Francisco já evidenciou outras vezes este conflito entre Jesus, que abre as portas a quem quer que o procure – mesmo que seja distante dele – e os cristãos, que muitas vezes fecham as portas da Igreja na cara de quem bate à sua porta. É um conflito entre a misericórdia total de Cristo e a escassez demonstrada muitas vezes por aqueles que creem Nele.

A reflexão do Papa começa pela água, protagonista das leituras litúrgicas do dia: “A água que cura”, disse Francisco, comentando a descrição feita pelo Profeta Ezequiel do riacho surgido na porta do templo, que se transforma em um enorme torrente cheio de peixes, aonde todos podem ir se curar. 
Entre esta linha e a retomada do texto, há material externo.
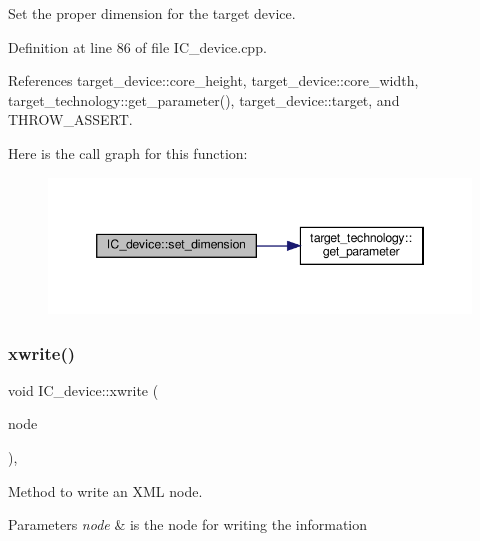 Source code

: Set the proper dimension for the target device. 



Definition at line 86 of file I\+C\+\_\+device.\+cpp.



References target\+\_\+device\+::core\+\_\+height, target\+\_\+device\+::core\+\_\+width, target\+\_\+technology\+::get\+\_\+parameter(), target\+\_\+device\+::target, and T\+H\+R\+O\+W\+\_\+\+A\+S\+S\+E\+RT.

Here is the call graph for this function\+:
\nopagebreak
\begin{figure}[H]
\begin{center}
\leavevmode
\includegraphics[width=346pt]{dc/d61/classIC__device_a973f958bd8b1823f0fb4a23dbd69871e_cgraph}
\end{center}
\end{figure}
\mbox{\label{classIC__device_a9f1d0aed8216506d868bcab429fe9536}} 
\subsubsection{\texorpdfstring{xwrite()}{xwrite()}}
{\footnotesize\ttfamily void I\+C\+\_\+device\+::xwrite (\begin{DoxyParamCaption}\item[{\hyperlink{classxml__element}{xml\+\_\+element} $\ast$}]{node }\end{DoxyParamCaption})\hspace{0.3cm}{\ttfamily [override]}, {\ttfamily [virtual]}}



Method to write an X\+ML node. 


\begin{DoxyParams}{Parameters}
{\em node} & is the node for writing the information \\
\hline
\end{DoxyParams}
E a água do tanque de Betesda, descrita no Evangelho de João, aonde há 38 anos jazia um paralítico triste – e para Francisco um “pouquinho preguiçoso” – que nunca soube se imergir quando as águas se mexiam, e assim, encontrar a cura. Jesus o cura e o encoraja a “ir avante”, o que desencadeia a crítica dos doutores da lei, porque a cura se dá num sábado. “Uma estória – observou o Papa – que acontece muitas vezes hoje”. 

“Um homem - uma mulher - que se sente doente na alma, triste, que cometeu muitos erros na vida, em algum momento sente que as águas estão se movendo, é o Espírito Santo que move algo, ou ouve uma palavra ou ... 'Ah, eu quero ir! "... E toma coragem e vai. E quantas vezes hoje nas comunidades cristãs encontra as portas fechadas: ‘Mas você não pode, não, você não pode. Você errou aqui e não pode. Se você quiser vir, venha à missa no domingo, mas fique ali, mas não faça nada mais’. E aquilo que o Espírito Santo faz nos corações das pessoas, os cristãos com psicologia de doutores da lei destroem”.

“Faz-me mal isso”, afirma em seguida Francisco. Que sublinha: a Igreja tem sempre as portas abertas:

“É a casa de Jesus e Jesus acolhe. Mas não só acolhe, vai encontrar as pessoas como foi encontrar essa. E se as pessoas estão feridas, o que Jesus faz? A repreende porque está ferida? Não, vai e a carrega sobre os ombros. E isso se chama misericórdia. E quando Deus repreende seu povo - 'Desejo misericórdia, não sacrifício!' – fala exatamente disso”.

“Quem é você – reafirma o Papa – que fecha a porta do seu coração a um homem, a uma mulher que tem vontade de melhorar, de voltar a ser parte do povo de Deus após o Espírito Santo ter movimentado seu coração?”. Que a Quaresma, conclui o Papa, ajude a não cometer o erro de quem desprezou o amor de Cristo pelo paralítico somente porque era contrário à lei:


“Peçamos hoje ao Senhor na Missa, para nós, para cada um de nós e para toda a Igreja, uma conversão em direção a Jesus, uma conversão em Jesus, uma conversão à misericórdia de Jesus e, assim, a Lei será completamente realizada, porque a Lei é amar a Deus e ao próximo, como a nós mesmos”.